- **Exercise prompt**: Output only the stretch of the listing that starts at the line containing "## Quick install" and ends at the line containing "5. Installs the", reproduced exactly with both ends.
-- Opening Marker --
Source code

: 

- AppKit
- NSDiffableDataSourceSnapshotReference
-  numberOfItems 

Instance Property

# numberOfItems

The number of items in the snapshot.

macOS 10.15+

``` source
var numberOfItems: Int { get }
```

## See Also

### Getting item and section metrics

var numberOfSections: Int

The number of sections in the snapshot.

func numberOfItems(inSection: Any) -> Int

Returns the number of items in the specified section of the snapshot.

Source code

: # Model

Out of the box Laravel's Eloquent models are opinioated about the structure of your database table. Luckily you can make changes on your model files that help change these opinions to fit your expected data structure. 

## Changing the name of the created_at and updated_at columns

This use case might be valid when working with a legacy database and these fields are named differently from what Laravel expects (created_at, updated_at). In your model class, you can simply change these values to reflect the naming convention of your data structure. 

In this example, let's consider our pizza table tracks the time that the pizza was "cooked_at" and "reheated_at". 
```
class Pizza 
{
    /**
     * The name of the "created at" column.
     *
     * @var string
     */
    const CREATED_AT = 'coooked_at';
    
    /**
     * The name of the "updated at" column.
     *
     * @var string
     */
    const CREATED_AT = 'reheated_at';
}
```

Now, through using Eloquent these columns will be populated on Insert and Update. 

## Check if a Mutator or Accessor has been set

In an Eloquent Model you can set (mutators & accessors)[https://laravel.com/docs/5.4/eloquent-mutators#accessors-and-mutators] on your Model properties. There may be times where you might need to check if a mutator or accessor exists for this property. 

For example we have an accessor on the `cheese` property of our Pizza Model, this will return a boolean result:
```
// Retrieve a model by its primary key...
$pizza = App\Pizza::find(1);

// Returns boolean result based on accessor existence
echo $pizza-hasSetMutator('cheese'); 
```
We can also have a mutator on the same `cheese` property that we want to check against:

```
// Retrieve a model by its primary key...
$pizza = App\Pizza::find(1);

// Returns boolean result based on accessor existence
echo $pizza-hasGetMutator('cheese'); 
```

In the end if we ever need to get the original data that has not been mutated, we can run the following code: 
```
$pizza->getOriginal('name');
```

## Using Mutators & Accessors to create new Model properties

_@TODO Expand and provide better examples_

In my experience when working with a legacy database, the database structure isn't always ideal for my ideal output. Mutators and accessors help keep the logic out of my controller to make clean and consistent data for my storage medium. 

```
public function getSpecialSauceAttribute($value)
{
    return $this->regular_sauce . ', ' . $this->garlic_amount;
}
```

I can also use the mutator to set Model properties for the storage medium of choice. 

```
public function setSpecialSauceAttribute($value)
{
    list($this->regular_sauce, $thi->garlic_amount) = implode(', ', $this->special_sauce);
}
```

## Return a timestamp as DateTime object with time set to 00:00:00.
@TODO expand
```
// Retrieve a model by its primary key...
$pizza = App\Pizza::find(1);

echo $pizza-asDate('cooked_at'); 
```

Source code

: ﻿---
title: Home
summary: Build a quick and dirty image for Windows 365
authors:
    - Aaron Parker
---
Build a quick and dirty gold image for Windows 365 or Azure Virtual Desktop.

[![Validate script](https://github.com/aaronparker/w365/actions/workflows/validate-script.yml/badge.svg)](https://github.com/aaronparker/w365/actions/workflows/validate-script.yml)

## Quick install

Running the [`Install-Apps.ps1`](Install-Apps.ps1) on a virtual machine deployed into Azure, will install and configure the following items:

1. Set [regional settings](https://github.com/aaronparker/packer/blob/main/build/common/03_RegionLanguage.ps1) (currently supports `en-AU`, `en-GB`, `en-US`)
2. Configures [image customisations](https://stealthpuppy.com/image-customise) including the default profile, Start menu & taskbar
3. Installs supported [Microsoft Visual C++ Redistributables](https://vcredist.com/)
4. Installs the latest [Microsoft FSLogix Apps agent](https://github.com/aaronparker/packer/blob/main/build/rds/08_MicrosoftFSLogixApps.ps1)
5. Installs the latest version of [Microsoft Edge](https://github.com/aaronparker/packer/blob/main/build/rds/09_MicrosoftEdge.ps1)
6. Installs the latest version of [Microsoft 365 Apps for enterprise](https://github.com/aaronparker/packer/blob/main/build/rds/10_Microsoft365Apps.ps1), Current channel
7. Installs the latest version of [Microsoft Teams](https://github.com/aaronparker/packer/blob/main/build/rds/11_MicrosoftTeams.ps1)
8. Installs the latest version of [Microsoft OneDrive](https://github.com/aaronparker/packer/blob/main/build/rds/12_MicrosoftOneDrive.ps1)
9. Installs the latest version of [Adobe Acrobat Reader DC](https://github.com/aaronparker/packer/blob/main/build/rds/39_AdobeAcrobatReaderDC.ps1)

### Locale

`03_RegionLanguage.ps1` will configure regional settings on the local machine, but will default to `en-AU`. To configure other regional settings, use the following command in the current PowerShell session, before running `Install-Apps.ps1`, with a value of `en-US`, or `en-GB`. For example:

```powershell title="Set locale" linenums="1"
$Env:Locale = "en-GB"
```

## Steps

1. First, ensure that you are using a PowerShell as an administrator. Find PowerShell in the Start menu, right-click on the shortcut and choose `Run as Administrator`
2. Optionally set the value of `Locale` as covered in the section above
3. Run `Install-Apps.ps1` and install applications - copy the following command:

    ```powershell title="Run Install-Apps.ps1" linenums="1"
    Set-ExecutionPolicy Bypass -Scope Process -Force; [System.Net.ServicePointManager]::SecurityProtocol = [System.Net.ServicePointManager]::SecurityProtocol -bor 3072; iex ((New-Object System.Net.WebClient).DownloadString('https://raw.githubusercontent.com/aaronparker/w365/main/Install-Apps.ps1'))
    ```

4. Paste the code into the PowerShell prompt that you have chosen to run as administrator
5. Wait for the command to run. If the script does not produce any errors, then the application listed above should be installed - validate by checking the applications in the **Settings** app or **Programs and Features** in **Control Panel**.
-- Closing Marker --
- **Finished exercise**:
## Quick install

Running the [`Install-Apps.ps1`](Install-Apps.ps1) on a virtual machine deployed into Azure, will install and configure the following items:

1. Set [regional settings](https://github.com/aaronparker/packer/blob/main/build/common/03_RegionLanguage.ps1) (currently supports `en-AU`, `en-GB`, `en-US`)
2. Configures [image customisations](https://stealthpuppy.com/image-customise) including the default profile, Start menu & taskbar
3. Installs supported [Microsoft Visual C++ Redistributables](https://vcredist.com/)
4. Installs the latest [Microsoft FSLogix Apps agent](https://github.com/aaronparker/packer/blob/main/build/rds/08_MicrosoftFSLogixApps.ps1)
5. Installs the latest version of [Microsoft Edge](https://github.com/aaronparker/packer/blob/main/build/rds/09_MicrosoftEdge.ps1)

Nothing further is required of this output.